Once installed, the extension will warn you whenever you type your Google account password anywhere but your actual Google Account, while also nudging you to change your Google password in the case you really have been victim to a phishing attack.
OK, so this may not sound like any big deal, but according to the company, the ultimate goal of many phishing attacks is to “trick people into giving up their passwords”, fully aware that people have a bad habit of reusing passwords. If phishers can get you to give up a password like your Google account password, there’s a good chance that you will have used it in other places as well and they can compromise those accounts also.
Since Google sets out to warn you any time you type your Google account password into a site that is not your Google account, the Password Alert tool also serves as a reminder not to reuse passwords, which will ultimately keep you safer from hackers’ attacks.
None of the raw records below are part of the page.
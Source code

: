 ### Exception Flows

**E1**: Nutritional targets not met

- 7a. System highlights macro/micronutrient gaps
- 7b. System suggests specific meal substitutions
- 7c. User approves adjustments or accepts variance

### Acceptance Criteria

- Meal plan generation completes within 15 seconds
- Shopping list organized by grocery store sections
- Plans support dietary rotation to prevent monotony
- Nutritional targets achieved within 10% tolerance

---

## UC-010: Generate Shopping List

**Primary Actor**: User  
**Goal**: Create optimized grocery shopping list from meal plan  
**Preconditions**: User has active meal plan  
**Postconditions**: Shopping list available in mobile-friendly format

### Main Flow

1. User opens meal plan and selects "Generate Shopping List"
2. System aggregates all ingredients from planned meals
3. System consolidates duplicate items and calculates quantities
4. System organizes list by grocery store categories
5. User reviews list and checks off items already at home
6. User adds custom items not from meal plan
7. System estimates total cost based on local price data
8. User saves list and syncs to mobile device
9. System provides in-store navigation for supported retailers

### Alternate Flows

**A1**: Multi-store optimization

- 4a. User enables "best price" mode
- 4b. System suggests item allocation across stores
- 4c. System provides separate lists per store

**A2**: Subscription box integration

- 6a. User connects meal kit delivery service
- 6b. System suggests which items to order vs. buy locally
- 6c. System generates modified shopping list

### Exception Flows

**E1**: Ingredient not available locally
Releasing tools such as Password Alert is a definite step in the right direction, security expert and IDentity Theft 911 Founder, Adam Levin told iDigitalTimes.
"Many consumers use the same password for their personal and financial accounts and this makes them an easy target for hackers and phishing attacks,” said Levin. “Just like a transactional alert from your bank that alerts you when there is suspicious activity on your account, this will alert you when you are recycling passwords and could save you from becoming a victim of identity theft."
The tool, while newly released to the public has actually been in use for a while within the company, Google’s Director of Security for Google Apps for Work Eran Feigenbaum told TechCrunch.
In addition to releasing the tool, Google also reminded users of other tools the company has made available to keep your data and information safe from hackers.
“We work to protect users from phishing attacks in a variety of ways,” wrote Google Security Engineer, Drew Hintz on the official Google Blog. ”We’re constantly improving our Safe Browsing technology, which protects more than 1 billion people on Chrome, Safari and Firefox from phishing and other dangerous sites via bright, red warnings. We also offer tools like 2-Step Verification and Security Key that people can use to protect their Google Accounts and stay safe online. And of course, you can also take a Security Checkup at any time to make sure the safety and security information associated with your account is current.”
To get started with Password Alert, visit the Chrome Web Store and download Password Alert for your Chrome Browser.